> _REQUIRED WORK_
Find all the lines in the material below with the word "average", and copy them.

====================

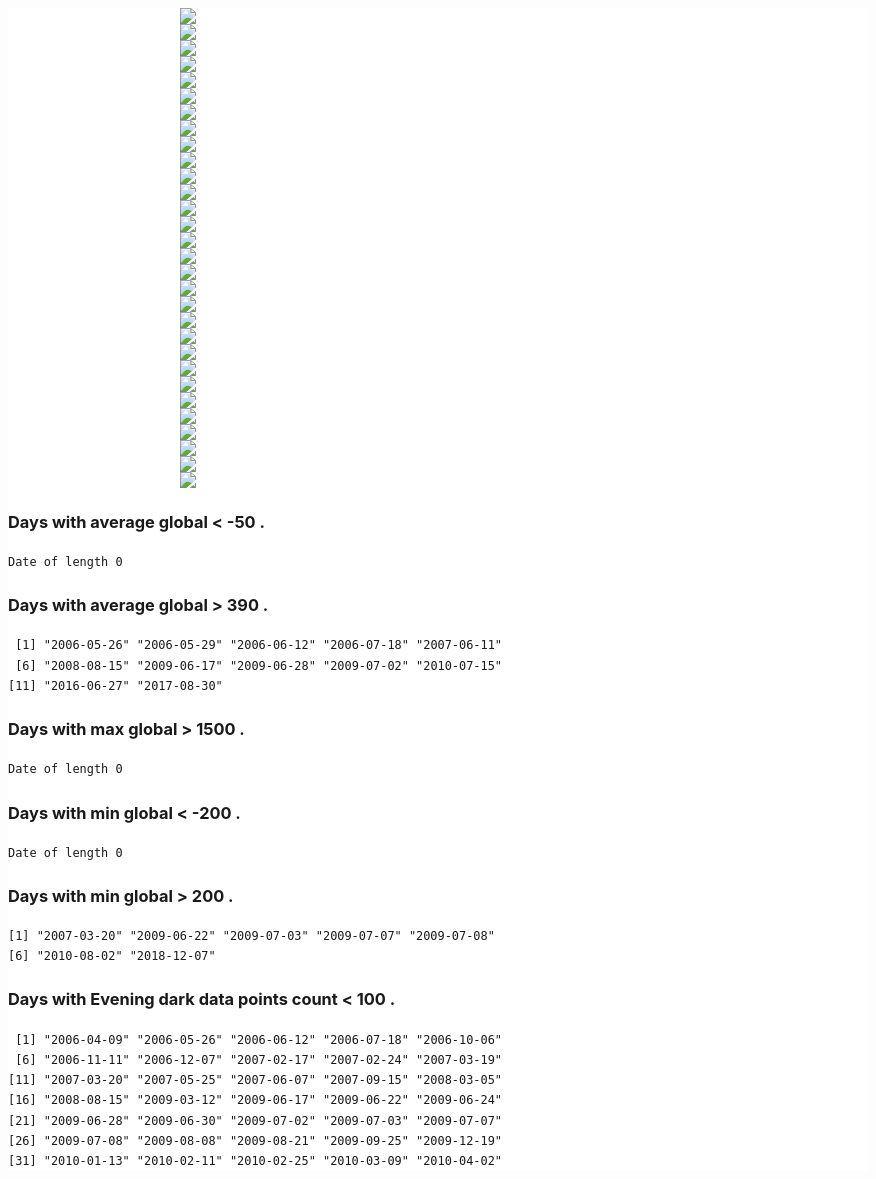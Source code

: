 <img src="/home/athan/CM_21_GLB/REPORTS/CM21_P50_GHI_dark_correction_files/figure-html/unnamed-chunk-7-1.png" width="60%" style="display: block; margin: auto;" /><img src="/home/athan/CM_21_GLB/REPORTS/CM21_P50_GHI_dark_correction_files/figure-html/unnamed-chunk-7-2.png" width="60%" style="display: block; margin: auto;" /><img src="/home/athan/CM_21_GLB/REPORTS/CM21_P50_GHI_dark_correction_files/figure-html/unnamed-chunk-7-3.png" width="60%" style="display: block; margin: auto;" /><img src="/home/athan/CM_21_GLB/REPORTS/CM21_P50_GHI_dark_correction_files/figure-html/unnamed-chunk-7-4.png" width="60%" style="display: block; margin: auto;" /><img src="/home/athan/CM_21_GLB/REPORTS/CM21_P50_GHI_dark_correction_files/figure-html/unnamed-chunk-7-5.png" width="60%" style="display: block; margin: auto;" /><img src="/home/athan/CM_21_GLB/REPORTS/CM21_P50_GHI_dark_correction_files/figure-html/unnamed-chunk-7-6.png" width="60%" style="display: block; margin: auto;" /><img src="/home/athan/CM_21_GLB/REPORTS/CM21_P50_GHI_dark_correction_files/figure-html/unnamed-chunk-7-7.png" width="60%" style="display: block; margin: auto;" /><img src="/home/athan/CM_21_GLB/REPORTS/CM21_P50_GHI_dark_correction_files/figure-html/unnamed-chunk-7-8.png" width="60%" style="display: block; margin: auto;" /><img src="/home/athan/CM_21_GLB/REPORTS/CM21_P50_GHI_dark_correction_files/figure-html/unnamed-chunk-7-9.png" width="60%" style="display: block; margin: auto;" /><img src="/home/athan/CM_21_GLB/REPORTS/CM21_P50_GHI_dark_correction_files/figure-html/unnamed-chunk-7-10.png" width="60%" style="display: block; margin: auto;" /><img src="/home/athan/CM_21_GLB/REPORTS/CM21_P50_GHI_dark_correction_files/figure-html/unnamed-chunk-7-11.png" width="60%" style="display: block; margin: auto;" /><img src="/home/athan/CM_21_GLB/REPORTS/CM21_P50_GHI_dark_correction_files/figure-html/unnamed-chunk-7-12.png" width="60%" style="display: block; margin: auto;" /><img src="/home/athan/CM_21_GLB/REPORTS/CM21_P50_GHI_dark_correction_files/figure-html/unnamed-chunk-7-13.png" width="60%" style="display: block; margin: auto;" /><img src="/home/athan/CM_21_GLB/REPORTS/CM21_P50_GHI_dark_correction_files/figure-html/unnamed-chunk-7-14.png" width="60%" style="display: block; margin: auto;" /><img src="/home/athan/CM_21_GLB/REPORTS/CM21_P50_GHI_dark_correction_files/figure-html/unnamed-chunk-7-15.png" width="60%" style="display: block; margin: auto;" /><img src="/home/athan/CM_21_GLB/REPORTS/CM21_P50_GHI_dark_correction_files/figure-html/unnamed-chunk-7-16.png" width="60%" style="display: block; margin: auto;" /><img src="/home/athan/CM_21_GLB/REPORTS/CM21_P50_GHI_dark_correction_files/figure-html/unnamed-chunk-7-17.png" width="60%" style="display: block; margin: auto;" /><img src="/home/athan/CM_21_GLB/REPORTS/CM21_P50_GHI_dark_correction_files/figure-html/unnamed-chunk-7-18.png" width="60%" style="display: block; margin: auto;" /><img src="/home/athan/CM_21_GLB/REPORTS/CM21_P50_GHI_dark_correction_files/figure-html/unnamed-chunk-7-19.png" width="60%" style="display: block; margin: auto;" /><img src="/home/athan/CM_21_GLB/REPORTS/CM21_P50_GHI_dark_correction_files/figure-html/unnamed-chunk-7-20.png" width="60%" style="display: block; margin: auto;" /><img src="/home/athan/CM_21_GLB/REPORTS/CM21_P50_GHI_dark_correction_files/figure-html/unnamed-chunk-7-21.png" width="60%" style="display: block; margin: auto;" /><img src="/home/athan/CM_21_GLB/REPORTS/CM21_P50_GHI_dark_correction_files/figure-html/unnamed-chunk-7-22.png" width="60%" style="display: block; margin: auto;" /><img src="/home/athan/CM_21_GLB/REPORTS/CM21_P50_GHI_dark_correction_files/figure-html/unnamed-chunk-7-23.png" width="60%" style="display: block; margin: auto;" /><img src="/home/athan/CM_21_GLB/REPORTS/CM21_P50_GHI_dark_correction_files/figure-html/unnamed-chunk-7-24.png" width="60%" style="display: block; margin: auto;" /><img src="/home/athan/CM_21_GLB/REPORTS/CM21_P50_GHI_dark_correction_files/figure-html/unnamed-chunk-7-25.png" width="60%" style="display: block; margin: auto;" /><img src="/home/athan/CM_21_GLB/REPORTS/CM21_P50_GHI_dark_correction_files/figure-html/unnamed-chunk-7-26.png" width="60%" style="display: block; margin: auto;" /><img src="/home/athan/CM_21_GLB/REPORTS/CM21_P50_GHI_dark_correction_files/figure-html/unnamed-chunk-7-27.png" width="60%" style="display: block; margin: auto;" /><img src="/home/athan/CM_21_GLB/REPORTS/CM21_P50_GHI_dark_correction_files/figure-html/unnamed-chunk-7-28.png" width="60%" style="display: block; margin: auto;" /><img src="/home/athan/CM_21_GLB/REPORTS/CM21_P50_GHI_dark_correction_files/figure-html/unnamed-chunk-7-29.png" width="60%" style="display: block; margin: auto;" /><img src="/home/athan/CM_21_GLB/REPORTS/CM21_P50_GHI_dark_correction_files/figure-html/unnamed-chunk-7-30.png" width="60%" style="display: block; margin: auto;" />


### Days with average global < -50 .



```
Date of length 0
```


### Days with average global > 390 .



```
 [1] "2006-05-26" "2006-05-29" "2006-06-12" "2006-07-18" "2007-06-11"
 [6] "2008-08-15" "2009-06-17" "2009-06-28" "2009-07-02" "2010-07-15"
[11] "2016-06-27" "2017-08-30"
```


### Days with max global > 1500 .



```
Date of length 0
```


### Days with min global < -200 .



```
Date of length 0
```


### Days with min global > 200 .



```
[1] "2007-03-20" "2009-06-22" "2009-07-03" "2009-07-07" "2009-07-08"
[6] "2010-08-02" "2018-12-07"
```


### Days with Evening dark data points count < 100 .



```
 [1] "2006-04-09" "2006-05-26" "2006-06-12" "2006-07-18" "2006-10-06"
 [6] "2006-11-11" "2006-12-07" "2007-02-17" "2007-02-24" "2007-03-19"
[11] "2007-03-20" "2007-05-25" "2007-06-07" "2007-09-15" "2008-03-05"
[16] "2008-08-15" "2009-03-12" "2009-06-17" "2009-06-22" "2009-06-24"
[21] "2009-06-28" "2009-06-30" "2009-07-02" "2009-07-03" "2009-07-07"
[26] "2009-07-08" "2009-08-08" "2009-08-21" "2009-09-25" "2009-12-19"
[31] "2010-01-13" "2010-02-11" "2010-02-25" "2010-03-09" "2010-04-02"
```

====================

> _RESPONSE TO THIS EXERCISE_
### Days with average global < -50 .
### Days with average global > 390 .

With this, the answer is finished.